We are using it for disaster recovery for our day-one applications that need to be up first, upon failover.
How has it helped my organization?
We previously had our Microsoft SQL Servers set up as clustered pairs, with the primary in one data center and the secondary in the other, and they were staying in sync via SQL Server Log shipping. That was not a very efficient way to get SQL servers failed over. There were also some things that weren't replicated through log shipping, such as the SQL Server Agent jobs that are defined on the server, or the custom permissions that are set up for the different roles. Zerto was able to replicate the entire server, including the jobs and the permissions, and eliminate the need for us to have that secondary server. We were able to break all of our SQL clusters and just have standalone SQL Servers. It helped to increase our efficiency with failover and reduced our overall compute and storage footprint around SQL by about 40 percent.
When failing back or moving workloads, the solution saves time and reduces the number of people involved. The time from the initiation of a failback to the completion is about five minutes for us. We've also made some tweaks in the DNS to help that to update and replicate quickly so that we're not waiting for that, even if the resource is available. As for the number of people involved, for SQL especially, it used to require getting the SQL team involved and they would do everything manually. Now, anybody can just click through the recovery wizard and perform the failover.
Our savings from Zerto are around licensing and how we structure our current environment. We were able to save money with our on-prem deployment, but we don't use it for cloud.
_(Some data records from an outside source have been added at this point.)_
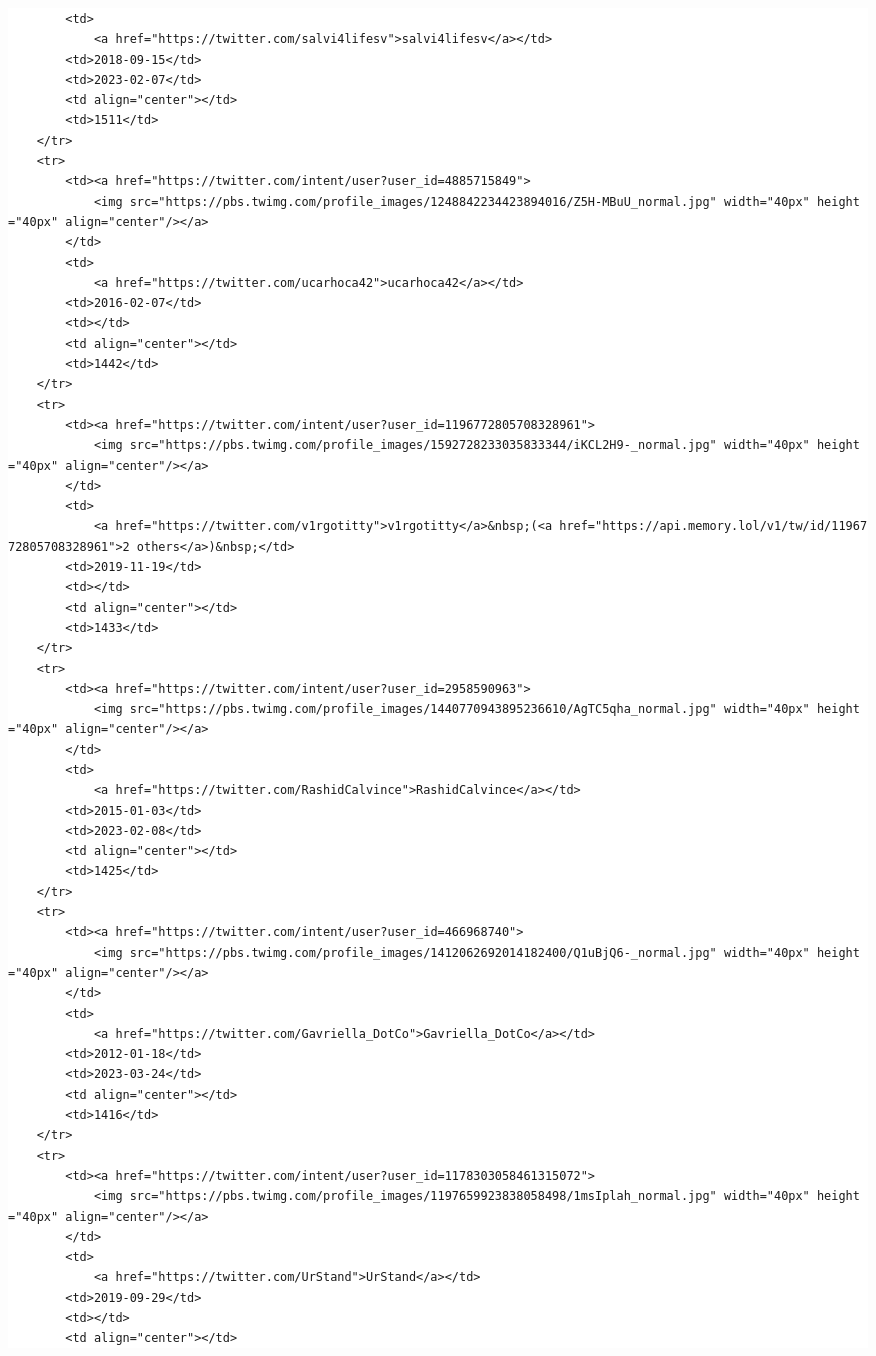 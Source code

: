             <td>
                <a href="https://twitter.com/salvi4lifesv">salvi4lifesv</a></td>
            <td>2018-09-15</td>
            <td>2023-02-07</td>
            <td align="center"></td>
            <td>1511</td>
        </tr>
        <tr>
            <td><a href="https://twitter.com/intent/user?user_id=4885715849">
                <img src="https://pbs.twimg.com/profile_images/1248842234423894016/Z5H-MBuU_normal.jpg" width="40px" height="40px" align="center"/></a>
            </td>
            <td>
                <a href="https://twitter.com/ucarhoca42">ucarhoca42</a></td>
            <td>2016-02-07</td>
            <td></td>
            <td align="center"></td>
            <td>1442</td>
        </tr>
        <tr>
            <td><a href="https://twitter.com/intent/user?user_id=1196772805708328961">
                <img src="https://pbs.twimg.com/profile_images/1592728233035833344/iKCL2H9-_normal.jpg" width="40px" height="40px" align="center"/></a>
            </td>
            <td>
                <a href="https://twitter.com/v1rgotitty">v1rgotitty</a>&nbsp;(<a href="https://api.memory.lol/v1/tw/id/1196772805708328961">2 others</a>)&nbsp;</td>
            <td>2019-11-19</td>
            <td></td>
            <td align="center"></td>
            <td>1433</td>
        </tr>
        <tr>
            <td><a href="https://twitter.com/intent/user?user_id=2958590963">
                <img src="https://pbs.twimg.com/profile_images/1440770943895236610/AgTC5qha_normal.jpg" width="40px" height="40px" align="center"/></a>
            </td>
            <td>
                <a href="https://twitter.com/RashidCalvince">RashidCalvince</a></td>
            <td>2015-01-03</td>
            <td>2023-02-08</td>
            <td align="center"></td>
            <td>1425</td>
        </tr>
        <tr>
            <td><a href="https://twitter.com/intent/user?user_id=466968740">
                <img src="https://pbs.twimg.com/profile_images/1412062692014182400/Q1uBjQ6-_normal.jpg" width="40px" height="40px" align="center"/></a>
            </td>
            <td>
                <a href="https://twitter.com/Gavriella_DotCo">Gavriella_DotCo</a></td>
            <td>2012-01-18</td>
            <td>2023-03-24</td>
            <td align="center"></td>
            <td>1416</td>
        </tr>
        <tr>
            <td><a href="https://twitter.com/intent/user?user_id=1178303058461315072">
                <img src="https://pbs.twimg.com/profile_images/1197659923838058498/1msIplah_normal.jpg" width="40px" height="40px" align="center"/></a>
            </td>
            <td>
                <a href="https://twitter.com/UrStand">UrStand</a></td>
            <td>2019-09-29</td>
            <td></td>
            <td align="center"></td>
And in terms of downtime, every time we test a failover it's non impactful to operations, because we're able to do testing in an isolated environment. Before, if we wanted to test our failover processes it was going to create a production outage. That is no longer the case. Before, when we were doing regular DR tests, I would estimate the cost of the downtime to have been about one weekend per quarter. That's the time we would have to take to do that. Only if we were to do a live failover as a test, which would probably not be done more than once a year, would we really have to worry about impacting any operations.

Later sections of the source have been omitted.